Juan foi a primeira pessoa que tive uma relação forte no jogo, ele era um grande amigo, que morreu com um sorriso no rosto. Finn estava querendo me matar, mas por qual motivo? Eu não sabia.
Makena POV — Day 7.
Logo de manhã, o menino que andava se escondendo havia indo embora daquele abrigo, não sabia para aonde ele teria ido, mas eu iria atrás dele, porque ele era o meu foco atual. Talvez por ele parecer ser mais fraco ou algo do tipo, mas ele ainda deve ser muito forte, provavelmente ele tem uma estratégia interessante ainda.
Ainda cedo, comecei a procurá-lo antes que anoitecesse e a busca ficasse perigosa.
Sophia POV — Day 7.
Ao acordar, percebi que Isabela já estava acordada, ela estava ao meu lado, me observando enquanto eu estava dormindo.
– Você ainda não confia em mim, né? — Perguntei.
– Pois é. Só com um tempo mesmo. — Ela me respondeu, trocando o olhar para o céu, mas eu não queria fazer mal nenhum a ela, mesmo por ter deixado-a sozinha a ultima vez, eu estava pronta para ajudá-la até o final.
– Pode confiar em mim. Estou arrependida desde a ultima vez e acho que devemos nos unir para eliminá-la. Ela tentou nos matar. — Expliquei para ela que o nosso alvo era Makena.
– Ela devia ter seus motivos, não? — Isabela era muito diferente de outras pessoas. Ela sempre pensava que a pessoa poderia ter seus motivos, que ela podia ser boa ou que ela podia ter se enganado, mas nunca pensa no negativo. Mas comigo ela estava assim, porque não ajudei-a.
– É, você está certa. — Foi a única resposta em que pensei. — Você é incrível na hora de defender as pessoas, né?
– Acho que sim. — Ela respondeu e logo ficou em silêncio, sem falar mais nada.
Finn POV- Day 7 (Antes da morte de Juan).
Ao entrar em um abrigo estranho, logo ouvi tiros e ao entrar dentro, encontrei vários móveis do abrigo quebrado e uma pessoa no chão, que havia tomado um tiro na barriga, o sangue era muito, ela morreria.
– Você fez isso sozinho? — Perguntei.
– Esse jogo... É muita pressão! Saia daqui, um amigo está vindo para cá, ele vai querer te matar! — O menino me respondeu.
– Certo. Eu sinto muito pela sua morte. Mas desistir é o pior tipo de morte, pois você será um covarde para o resto da sua vida. — Fui em direção a porta do abrigo, não valia a pena salvá-lo, ele já estava morto, ele cometeu suicídio.
Acredito que cerca de 3 pessoas já haviam morrido: O arqueiro, este menino e talvez até mais um ou uma. Havia alguém se aproximando do abrigo, logo corri para o lado oposto em que essa pessoa estava vindo, nem se quer sabia quem era.
Luna POV — Day 7.
Desde quando matei aquele arqueiro, não aconteceu mais nada de interessante, apenas me escondia, sabendo que aquele Finn poderia estar atrás de mim, querendo vingar o seu aliado. Logo de manhã, havia ouvido tiros, fiquei com medo de olhar o local, mas acho que nesse horário já dava para saber quem havia morrido. É sempre bom manter informações.

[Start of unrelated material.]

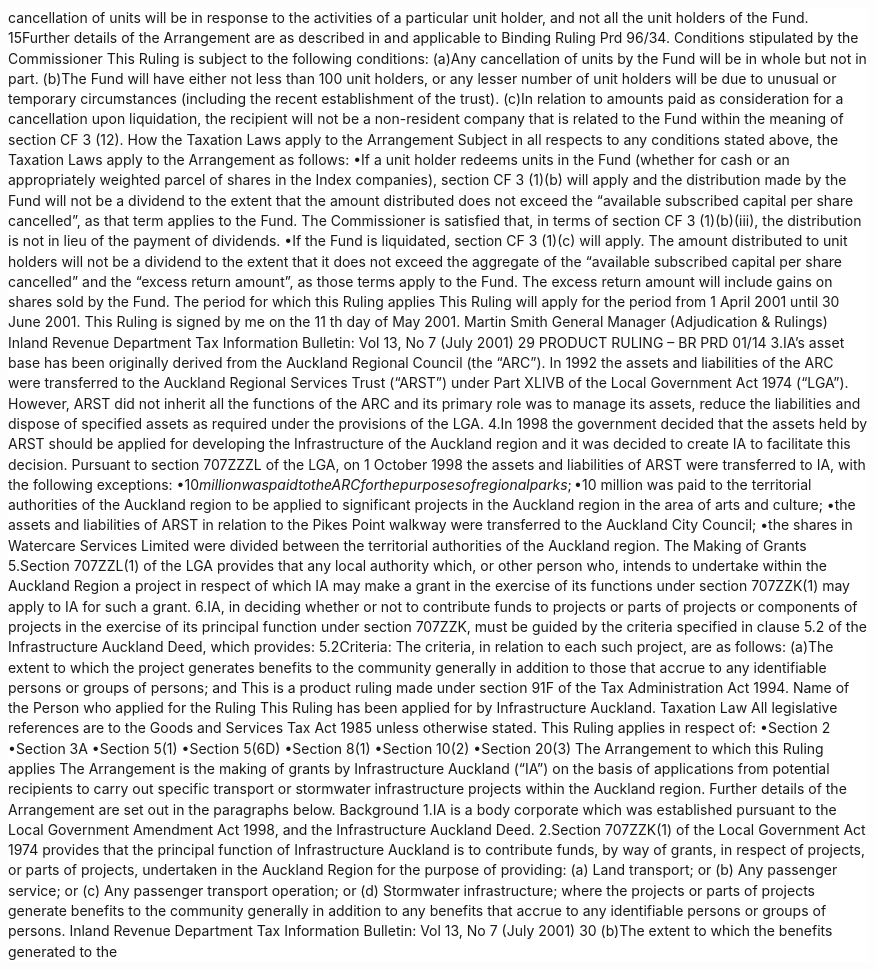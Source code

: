 cancellation of units will be in response to the activities of a particular unit holder, and not all the unit holders of the Fund. 15Further details of the Arrangement are as described in and applicable to Binding Ruling Prd 96/34. Conditions stipulated by the Commissioner This Ruling is subject to the following conditions: (a)Any cancellation of units by the Fund will be in whole but not in part. (b)The Fund will have either not less than 100 unit holders, or any lesser number of unit holders will be due to unusual or temporary circumstances (including the recent establishment of the trust). (c)In relation to amounts paid as consideration for a cancellation upon liquidation, the recipient will not be a non-resident company that is related to the Fund within the meaning of section CF 3 (12). How the Taxation Laws apply to the Arrangement Subject in all respects to any conditions stated above, the Taxation Laws apply to the Arrangement as follows: •If a unit holder redeems units in the Fund (whether for cash or an appropriately weighted parcel of shares in the Index companies), section CF 3 (1)(b) will apply and the distribution made by the Fund will not be a dividend to the extent that the amount distributed does not exceed the “available subscribed capital per share cancelled”, as that term applies to the Fund. The Commissioner is satisfied that, in terms of section CF 3 (1)(b)(iii), the distribution is not in lieu of the payment of dividends. •If the Fund is liquidated, section CF 3 (1)(c) will apply. The amount distributed to unit holders will not be a dividend to the extent that it does not exceed the aggregate of the “available subscribed capital per share cancelled” and the “excess return amount”, as those terms apply to the Fund. The excess return amount will include gains on shares sold by the Fund. The period for which this Ruling applies This Ruling will apply for the period from 1 April 2001 until 30 June 2001. This Ruling is signed by me on the 11 th day of May 2001. Martin Smith General Manager (Adjudication & Rulings) Inland Revenue Department Tax Information Bulletin: Vol 13, No 7 (July 2001) 29 PRODUCT RULING – BR PRD 01/14 3.IA’s asset base has been originally derived from the Auckland Regional Council (the “ARC”). In 1992 the assets and liabilities of the ARC were transferred to the Auckland Regional Services Trust (“ARST”) under Part XLIVB of the Local Government Act 1974 (“LGA”). However, ARST did not inherit all the functions of the ARC and its primary role was to manage its assets, reduce the liabilities and dispose of specified assets as required under the provisions of the LGA. 4.In 1998 the government decided that the assets held by ARST should be applied for developing the Infrastructure of the Auckland region and it was decided to create IA to facilitate this decision. Pursuant to section 707ZZZL of the LGA, on 1 October 1998 the assets and liabilities of ARST were transferred to IA, with the following exceptions: •$10 million was paid to the ARC for the purposes of regional parks; •$10 million was paid to the territorial authorities of the Auckland region to be applied to significant projects in the Auckland region in the area of arts and culture; •the assets and liabilities of ARST in relation to the Pikes Point walkway were transferred to the Auckland City Council; •the shares in Watercare Services Limited were divided between the territorial authorities of the Auckland region. The Making of Grants 5.Section 707ZZL(1) of the LGA provides that any local authority which, or other person who, intends to undertake within the Auckland Region a project in respect of which IA may make a grant in the exercise of its functions under section 707ZZK(1) may apply to IA for such a grant. 6.IA, in deciding whether or not to contribute funds to projects or parts of projects or components of projects in the exercise of its principal function under section 707ZZK, must be guided by the criteria specified in clause 5.2 of the Infrastructure Auckland Deed, which provides: 5.2Criteria: The criteria, in relation to each such project, are as follows: (a)The extent to which the project generates benefits to the community generally in addition to those that accrue to any identifiable persons or groups of persons; and This is a product ruling made under section 91F of the Tax Administration Act 1994. Name of the Person who applied for the Ruling This Ruling has been applied for by Infrastructure Auckland. Taxation Law All legislative references are to the Goods and Services Tax Act 1985 unless otherwise stated. This Ruling applies in respect of: •Section 2 •Section 3A •Section 5(1) •Section 5(6D) •Section 8(1) •Section 10(2) •Section 20(3) The Arrangement to which this Ruling applies The Arrangement is the making of grants by Infrastructure Auckland (“IA”) on the basis of applications from potential recipients to carry out specific transport or stormwater infrastructure projects within the Auckland region. Further details of the Arrangement are set out in the paragraphs below. Background 1.IA is a body corporate which was established pursuant to the Local Government Amendment Act 1998, and the Infrastructure Auckland Deed. 2.Section 707ZZK(1) of the Local Government Act 1974 provides that the principal function of Infrastructure Auckland is to contribute funds, by way of grants, in respect of projects, or parts of projects, undertaken in the Auckland Region for the purpose of providing: (a) Land transport; or (b) Any passenger service; or (c) Any passenger transport operation; or (d) Stormwater infrastructure; where the projects or parts of projects generate benefits to the community generally in addition to any benefits that accrue to any identifiable persons or groups of persons. Inland Revenue Department Tax Information Bulletin: Vol 13, No 7 (July 2001) 30 (b)The extent to which the benefits generated to the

Encontrei o local de onde eu havia ouvido tiros, entrei nele com cuidado, tendo certeza que não tinha ninguém ali, ao entrar, vi uma pessoa jogada ao chão e uma pessoa segurando uma pá, que estava bem antiga, provavelmente era do abrigo.
– Você... O matou com essa pá? — Perguntei.
– Não, foi o americano... Eu irei enterrá-lo, para ele poder descansar em paz. — Logo consegui ver quem era, era Sakichi. — Ei, espera, você é a da Espanha, não?
– Sim. Ainda bem que você ainda está vivo! O americano está querendo te matar! Ele tinha uma aliança com o arqueiro, que morreu. — Expliquei para ele a situação.
– Entendo, o alvo deles sou eu. Obrigado por me falar. — Ele levou a pá para fora e começou a cavar, em uma parte o chão que era feita de terra.
– Espera. — Impedi ele.
– O que foi?
– Vamos nos juntar! Para eliminar o americano! Ele causou muitas coisas ruins para nós, não? — Ele me olhou com uma cara de desprezo, acho que havia falado algo errado.
– Me falaram para nunca me vingar de ninguém, porque alguém me odiaria e eu ficaria em uma corrente de ódio. — Logo a cara de desprezo dele mudou para um sorriso. — Peço desculpas por não poder ajudá-la.
Ele continuou cavando, mas de repente parou, ele olhava o buraco que havia cavado e quando eu olhei, havia ossos dentro, pareciam ser de humanos.
– O que isso significa? — Ele perguntou, ele parecia estar muito surpreso, assim como eu também estava.
– Este não é o primeiro jogo? — Perguntei.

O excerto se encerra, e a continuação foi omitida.